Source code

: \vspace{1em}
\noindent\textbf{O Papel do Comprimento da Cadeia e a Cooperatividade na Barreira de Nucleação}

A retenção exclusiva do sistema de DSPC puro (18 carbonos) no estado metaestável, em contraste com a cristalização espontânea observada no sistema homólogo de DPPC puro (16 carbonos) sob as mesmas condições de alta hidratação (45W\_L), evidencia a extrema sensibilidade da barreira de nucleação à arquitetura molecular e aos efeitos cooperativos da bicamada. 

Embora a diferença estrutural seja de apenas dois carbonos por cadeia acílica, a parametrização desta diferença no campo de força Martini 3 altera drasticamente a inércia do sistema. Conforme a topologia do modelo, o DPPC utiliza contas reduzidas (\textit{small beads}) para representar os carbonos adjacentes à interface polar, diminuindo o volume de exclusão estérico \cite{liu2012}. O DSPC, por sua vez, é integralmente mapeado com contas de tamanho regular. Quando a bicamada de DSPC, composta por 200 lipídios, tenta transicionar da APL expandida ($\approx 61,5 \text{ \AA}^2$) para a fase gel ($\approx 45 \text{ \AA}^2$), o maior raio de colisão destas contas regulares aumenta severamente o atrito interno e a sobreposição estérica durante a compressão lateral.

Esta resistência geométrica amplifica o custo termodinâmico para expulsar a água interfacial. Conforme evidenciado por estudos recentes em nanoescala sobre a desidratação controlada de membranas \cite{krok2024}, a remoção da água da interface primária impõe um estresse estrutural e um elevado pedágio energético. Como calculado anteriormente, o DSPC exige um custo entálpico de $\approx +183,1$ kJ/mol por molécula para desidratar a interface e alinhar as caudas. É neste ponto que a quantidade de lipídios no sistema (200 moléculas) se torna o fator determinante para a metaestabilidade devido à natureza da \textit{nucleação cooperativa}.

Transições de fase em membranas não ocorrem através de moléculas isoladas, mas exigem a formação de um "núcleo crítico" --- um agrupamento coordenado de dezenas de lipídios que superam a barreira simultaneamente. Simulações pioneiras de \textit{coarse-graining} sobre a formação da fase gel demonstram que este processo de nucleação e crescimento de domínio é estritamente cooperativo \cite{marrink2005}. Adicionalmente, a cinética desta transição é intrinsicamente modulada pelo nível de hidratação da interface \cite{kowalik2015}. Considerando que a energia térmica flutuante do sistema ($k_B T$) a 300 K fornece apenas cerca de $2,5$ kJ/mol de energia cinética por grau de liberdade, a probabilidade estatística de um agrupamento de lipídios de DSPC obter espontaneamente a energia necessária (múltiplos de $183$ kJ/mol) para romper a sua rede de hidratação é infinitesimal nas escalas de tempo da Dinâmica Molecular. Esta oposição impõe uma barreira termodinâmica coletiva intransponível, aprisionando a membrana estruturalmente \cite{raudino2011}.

● ● ●

Repeat exactly, please, each line from the beginning of the data through the line with "Embora a diferença" in it, and only those lines.

▶ [Answer for this exercise]:
Source code

: \vspace{1em}
\noindent\textbf{O Papel do Comprimento da Cadeia e a Cooperatividade na Barreira de Nucleação}

A retenção exclusiva do sistema de DSPC puro (18 carbonos) no estado metaestável, em contraste com a cristalização espontânea observada no sistema homólogo de DPPC puro (16 carbonos) sob as mesmas condições de alta hidratação (45W\_L), evidencia a extrema sensibilidade da barreira de nucleação à arquitetura molecular e aos efeitos cooperativos da bicamada. 

Embora a diferença estrutural seja de apenas dois carbonos por cadeia acílica, a parametrização desta diferença no campo de força Martini 3 altera drasticamente a inércia do sistema. Conforme a topologia do modelo, o DPPC utiliza contas reduzidas (\textit{small beads}) para representar os carbonos adjacentes à interface polar, diminuindo o volume de exclusão estérico \cite{liu2012}. O DSPC, por sua vez, é integralmente mapeado com contas de tamanho regular. Quando a bicamada de DSPC, composta por 200 lipídios, tenta transicionar da APL expandida ($\approx 61,5 \text{ \AA}^2$) para a fase gel ($\approx 45 \text{ \AA}^2$), o maior raio de colisão destas contas regulares aumenta severamente o atrito interno e a sobreposição estérica durante a compressão lateral.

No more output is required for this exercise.